We’re in the midst of the third consecutive year where the men’s monument classics are being decided by one single method - a solo victory. The best riders in the bunch at the moment - Tadej Pogačar, Mathieu van der Poel and Remco Evenepoel - all seem to be capable of launching attacks from great distances, anywhere between 40km and 100km, and they’re able to make these attacks stick.
The exception is Milan-Sanremo. Beautiful, wonderful, perfect Milan-Sanremo which remains a finely-balanced puzzle requiring a scalpel, rather than a 70km solo smash sledgehammer.
Every edition of the Tour of Flanders, Paris-Roubaix, Liege-Bastogne-Liege and the Tour of Lombardy since 2022 has been won solo. Throw in a few Strade Bianches and even Mads Pedersen got in on the act recently at Gent-Wevelgem with an attack from 56km out, and these mammoth lonely escapades have become utterly normal.
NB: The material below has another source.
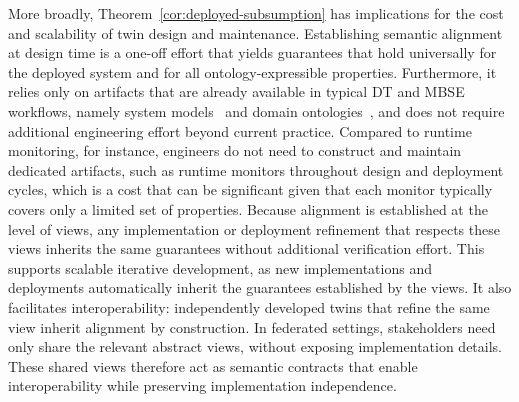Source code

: More broadly, Theorem~\ref{cor:deployed-subsumption} has implications for the cost and scalability of twin design and maintenance. Establishing semantic alignment at design time is a one-off effort that yields guarantees that hold universally for the deployed system and for all ontology-expressible properties. Furthermore, it relies only on artifacts that are already available in typical DT and MBSE workflows, namely system models~\cite{INCOSE2023} and domain ontologies~\cite{Boje2024DTSemantics,elhajj2026semantic,10.1145/3652620.3688261,GrangelGonzalez2016,Bader2019SemanticAAS,Arm2021AAS,farias2024dtag}, and does not require additional engineering effort beyond current practice. Compared to runtime monitoring, for instance, engineers do not need to construct and maintain dedicated artifacts, such as runtime monitors throughout design and deployment cycles, which is a cost that can be significant given that each monitor typically covers only a limited set of properties.
Because alignment is established at the level of views, any implementation or deployment refinement that respects these views inherits the same guarantees without additional verification effort. This supports scalable iterative development, as new implementations and deployments automatically inherit the guarantees established by the views. It also facilitates interoperability: independently developed twins that refine the same view inherit alignment by construction. In federated settings, stakeholders need only share the relevant abstract views, without exposing implementation details. These shared views therefore act as semantic contracts that enable interoperability while preserving implementation independence.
A sprint from a small group is now the exception.
These solo displays of power are amazing physical achievements which require riders to be nothing less than at the peak of their physical power. The efforts also require control. The riders have to measure their effort so they don’t blow up and crack spectacularly.
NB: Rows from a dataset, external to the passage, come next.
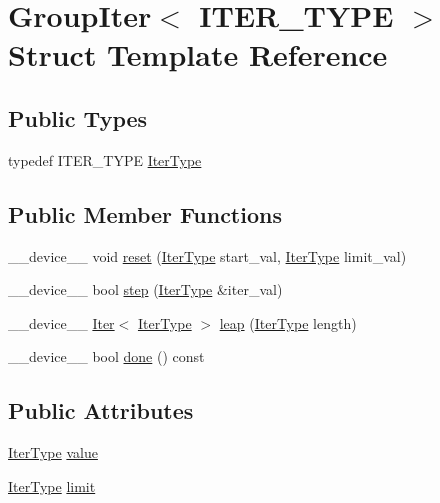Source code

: \hypertarget{structGroupIter}{\section{Group\-Iter$<$ I\-T\-E\-R\-\_\-\-T\-Y\-P\-E $>$ Struct Template Reference}
\label{structGroupIter}
}
\subsection*{Public Types}
\begin{DoxyCompactItemize}
\item 
typedef I\-T\-E\-R\-\_\-\-T\-Y\-P\-E \hyperlink{structGroupIter_abe09fb339a76ba74ebdfea599aaaa63c}{Iter\-Type}
\end{DoxyCompactItemize}
\subsection*{Public Member Functions}
\begin{DoxyCompactItemize}
\item 
\-\_\-\-\_\-device\-\_\-\-\_\- void \hyperlink{structGroupIter_abe0945fe3231c009f78fd2dd789625c5}{reset} (\hyperlink{structGroupIter_abe09fb339a76ba74ebdfea599aaaa63c}{Iter\-Type} start\-\_\-val, \hyperlink{structGroupIter_abe09fb339a76ba74ebdfea599aaaa63c}{Iter\-Type} limit\-\_\-val)
\item 
\-\_\-\-\_\-device\-\_\-\-\_\- bool \hyperlink{structGroupIter_af1415e2e2966654b8748884ebf8159bd}{step} (\hyperlink{structGroupIter_abe09fb339a76ba74ebdfea599aaaa63c}{Iter\-Type} \&iter\-\_\-val)
\item 
\-\_\-\-\_\-device\-\_\-\-\_\- \hyperlink{structIter}{Iter}$<$ \hyperlink{structGroupIter_abe09fb339a76ba74ebdfea599aaaa63c}{Iter\-Type} $>$ \hyperlink{structGroupIter_adc5aaa8d8d244219dd389a1361236dbe}{leap} (\hyperlink{structGroupIter_abe09fb339a76ba74ebdfea599aaaa63c}{Iter\-Type} length)
\item 
\-\_\-\-\_\-device\-\_\-\-\_\- bool \hyperlink{structGroupIter_a54b82317ac2c6ccfc507e7b2a1a08b4b}{done} () const 
\end{DoxyCompactItemize}
\subsection*{Public Attributes}
\begin{DoxyCompactItemize}
\item 
\hyperlink{structGroupIter_abe09fb339a76ba74ebdfea599aaaa63c}{Iter\-Type} \hyperlink{structGroupIter_a96c1bc662378f184941306215209bf31}{value}
\item 
\hyperlink{structGroupIter_abe09fb339a76ba74ebdfea599aaaa63c}{Iter\-Type} \hyperlink{structGroupIter_ad94933e44272c4a58e083522aeeecf5f}{limit}
\end{DoxyCompactItemize}


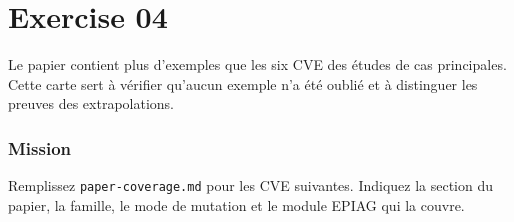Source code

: \documentclass{training}
\begin{document}
\chapter{Exercise 04}
\makeheaderfiles

Le papier contient plus d'exemples que les six CVE des études de cas
principales. Cette carte sert à vérifier qu'aucun exemple n'a été oublié et
à distinguer les preuves des extrapolations.

\subsection*{Mission}

Remplissez \texttt{paper-coverage.md} pour les CVE suivantes. Indiquez la
section du papier, la famille, le mode de mutation et le module EPIAG qui
la couvre.
\end{document}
Well, actually, they don’t have to measure their effort. They have a little device to do that for them - a power meter.
They have a screen telling them exactly how many watts they’re producing. They already know from training (as do most of us now thanks to Zwift and the likes) how many watts they can conceivably sustain for a certain period of time.
Do we not want to make racing more exciting? Do the UCI not want to make the racing more exciting? Should all of us not be worried that these endless solo breakaways, with all the caveats about greatness and difficulty, not eventually make people switch off because actually, it’s just not as interesting or exciting as a tactical battle?
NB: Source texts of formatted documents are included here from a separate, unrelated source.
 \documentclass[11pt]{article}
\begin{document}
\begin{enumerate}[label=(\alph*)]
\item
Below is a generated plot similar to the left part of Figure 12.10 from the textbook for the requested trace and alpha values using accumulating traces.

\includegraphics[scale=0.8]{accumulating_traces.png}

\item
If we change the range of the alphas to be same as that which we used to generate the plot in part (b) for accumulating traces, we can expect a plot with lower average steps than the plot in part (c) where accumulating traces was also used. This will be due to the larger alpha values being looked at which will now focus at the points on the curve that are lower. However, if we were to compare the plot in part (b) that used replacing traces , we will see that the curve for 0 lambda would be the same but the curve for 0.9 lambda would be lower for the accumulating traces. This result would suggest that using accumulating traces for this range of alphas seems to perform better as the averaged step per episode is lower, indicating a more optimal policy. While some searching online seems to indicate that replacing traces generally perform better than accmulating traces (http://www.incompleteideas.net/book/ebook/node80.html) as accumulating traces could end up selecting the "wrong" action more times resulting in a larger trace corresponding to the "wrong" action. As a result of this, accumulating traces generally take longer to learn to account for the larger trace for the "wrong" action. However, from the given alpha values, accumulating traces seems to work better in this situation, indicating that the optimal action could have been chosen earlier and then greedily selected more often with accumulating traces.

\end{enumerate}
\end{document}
Wasn’t it better when riders bonked unexpectedly, cracked spectacularly and the end result was not a foregone conclusion as soon as one of these riders had a gap of more than 30 seconds? Shouldn’t riders have to know their own bodies? Shouldn’t they have to actually measure their own effort themselves?
Every now and again someone likes me starts bitching and moaning about riders being too beholden to numbers and banning power meters gets suggested. Well here we go a again.
Just ban power meters.
“But it won’t make a difference. The riders know their own bodies so well anyway it doesn’t matter if they can see their watts or not”
Well let them fucking prove it then.